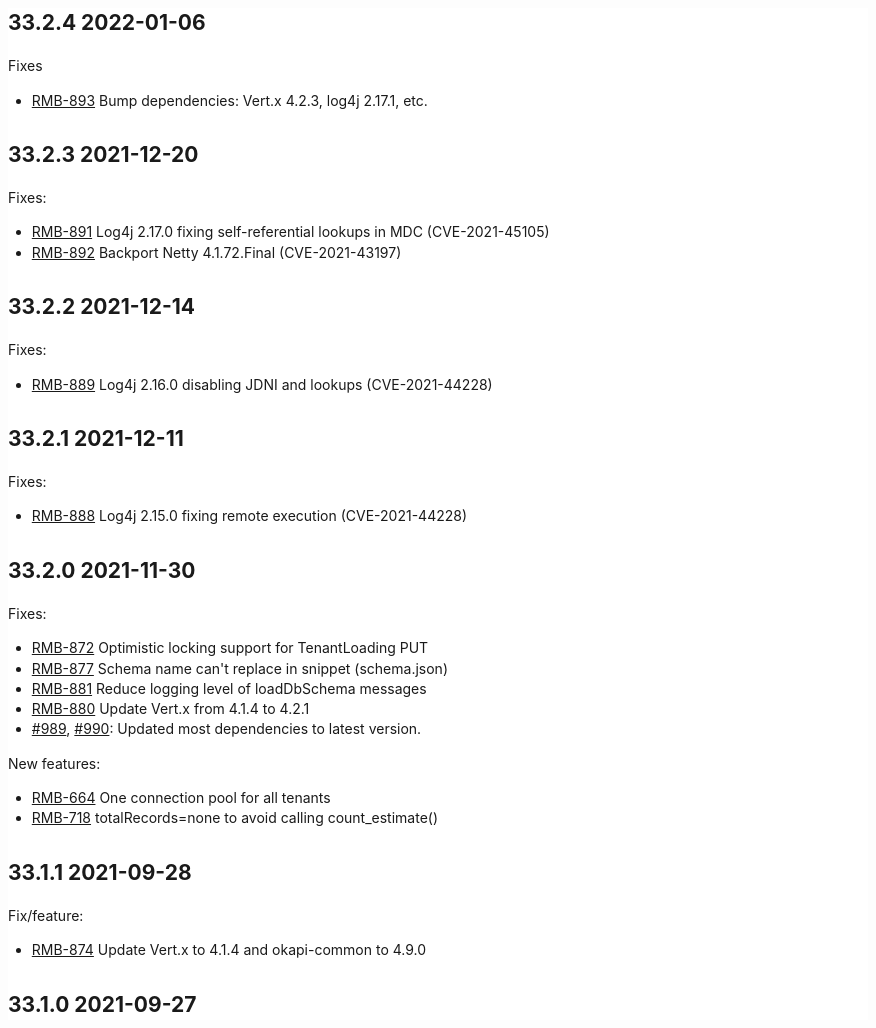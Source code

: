 ## 33.2.4 2022-01-06

Fixes

* [RMB-893](https://issues.folio.org/browse/RMB-893) Bump dependencies: Vert.x 4.2.3, log4j 2.17.1, etc.

## 33.2.3 2021-12-20

Fixes:

* [RMB-891](https://issues.folio.org/browse/RMB-891) Log4j 2.17.0 fixing self-referential lookups in MDC (CVE-2021-45105)
* [RMB-892](https://issues.folio.org/browse/RMB-892) Backport Netty 4.1.72.Final (CVE-2021-43197)

## 33.2.2 2021-12-14

Fixes:
 * [RMB-889](https://issues.folio.org/browse/RMB-889) Log4j 2.16.0 disabling JDNI and lookups (CVE-2021-44228)

## 33.2.1 2021-12-11

Fixes:
 * [RMB-888](https://issues.folio.org/browse/RMB-888) Log4j 2.15.0 fixing remote execution (CVE-2021-44228)

## 33.2.0 2021-11-30

Fixes:
 * [RMB-872](https://issues.folio.org/browse/RMB-872) Optimistic locking support for TenantLoading PUT
 * [RMB-877](https://issues.folio.org/browse/RMB-877) Schema name can't replace in snippet (schema.json)
 * [RMB-881](https://issues.folio.org/browse/RMB-881) Reduce logging level of loadDbSchema messages
 * [RMB-880](https://issues.folio.org/browse/RMB-880) Update Vert.x from 4.1.4 to 4.2.1
 * [#989](https://github.com/folio-org/raml-module-builder/pull/989), [#990](https://github.com/folio-org/raml-module-builder/pull/990): Updated most dependencies to latest version.

New features:
 * [RMB-664](https://issues.folio.org/browse/RMB-664) One connection pool for all tenants
 * [RMB-718](https://issues.folio.org/browse/RMB-718) totalRecords=none to avoid calling count_estimate()

## 33.1.1 2021-09-28

Fix/feature:
 * [RMB-874](https://issues.folio.org/browse/RMB-874) Update Vert.x to 4.1.4 and okapi-common to 4.9.0

## 33.1.0 2021-09-27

_ _ _

Show every line in the listing above that carries the word "dependencies".

* [RMB-893](https://issues.folio.org/browse/RMB-893) Bump dependencies: Vert.x 4.2.3, log4j 2.17.1, etc.
 * [#989](https://github.com/folio-org/raml-module-builder/pull/989), [#990](https://github.com/folio-org/raml-module-builder/pull/990): Updated most dependencies to latest version.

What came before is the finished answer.